The impact that a cyber incident can have on an advice firm goes beyond just financial damage, according to an industry expert, and removing the biggest weak link in security is key to protecting clients.

Financial advisers are used to taking care of their clients’ money and ensuring they are protected from market fluctuations, but cyber security is still an area that requires work, with HUB24 senior business strategy manager Greg Hansen telling ifa that for too many their first reaction is “it won’t happen to me, I’m too regional or too niche”.

However, when their business is hit by a cyber incident, the stress it causes is not limited to the financial impact.

“What was most interesting about those conversations [with advisers] is the impact that it has on the business and everything else. Because the first thing I think about is the financial impact – how much money they're going to lose as a practice and that sort of stuff. It's almost immaterial,” Hansen said.

“When you talk to the principals about the impact on them and their business, they don't know what information's gone.

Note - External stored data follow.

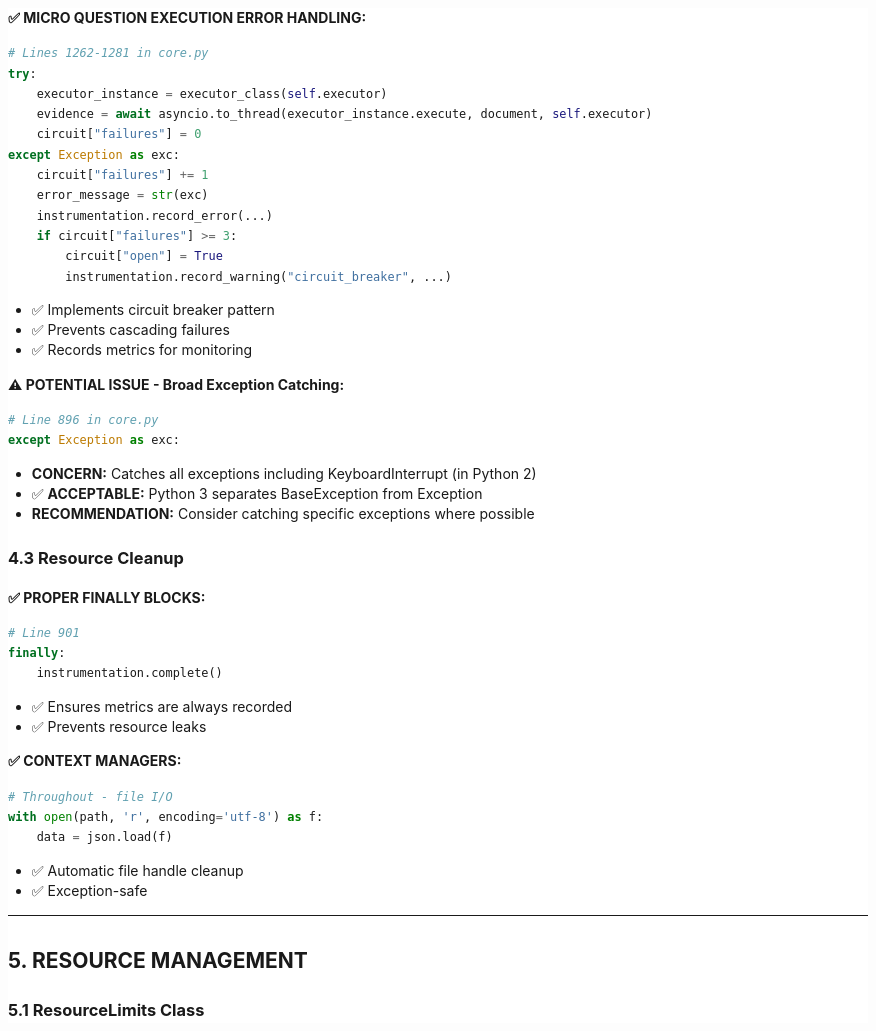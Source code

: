 **✅ MICRO QUESTION EXECUTION ERROR HANDLING:**
```python
# Lines 1262-1281 in core.py
try:
    executor_instance = executor_class(self.executor)
    evidence = await asyncio.to_thread(executor_instance.execute, document, self.executor)
    circuit["failures"] = 0
except Exception as exc:
    circuit["failures"] += 1
    error_message = str(exc)
    instrumentation.record_error(...)
    if circuit["failures"] >= 3:
        circuit["open"] = True
        instrumentation.record_warning("circuit_breaker", ...)
```
- ✅ Implements circuit breaker pattern
- ✅ Prevents cascading failures
- ✅ Records metrics for monitoring

**⚠️ POTENTIAL ISSUE - Broad Exception Catching:**
```python
# Line 896 in core.py
except Exception as exc:
```
- **CONCERN:** Catches all exceptions including KeyboardInterrupt (in Python 2)
- ✅ **ACCEPTABLE:** Python 3 separates BaseException from Exception
- **RECOMMENDATION:** Consider catching specific exceptions where possible

### 4.3 Resource Cleanup

**✅ PROPER FINALLY BLOCKS:**
```python
# Line 901
finally:
    instrumentation.complete()
```
- ✅ Ensures metrics are always recorded
- ✅ Prevents resource leaks

**✅ CONTEXT MANAGERS:**
```python
# Throughout - file I/O
with open(path, 'r', encoding='utf-8') as f:
    data = json.load(f)
```
- ✅ Automatic file handle cleanup
- ✅ Exception-safe

---

## 5. RESOURCE MANAGEMENT

### 5.1 ResourceLimits Class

They don't know what they've got, they don't know what they're going to do with it, they don't know which clients going to be affected.

“They're worried about, ‘is my client going to lose money? Is my business going to survive?’ The impact on their staff, the impact on them emotionally is absolutely incredible. From a planner’s perspective, you're looking after someone's life savings, with the potential for all that to disappear.”

All of this is before even getting to the reputational damage for an advice firm, with their position as a trusted adviser potentially impacted from a cyber incident and having to grapple with how much they need to tell clients.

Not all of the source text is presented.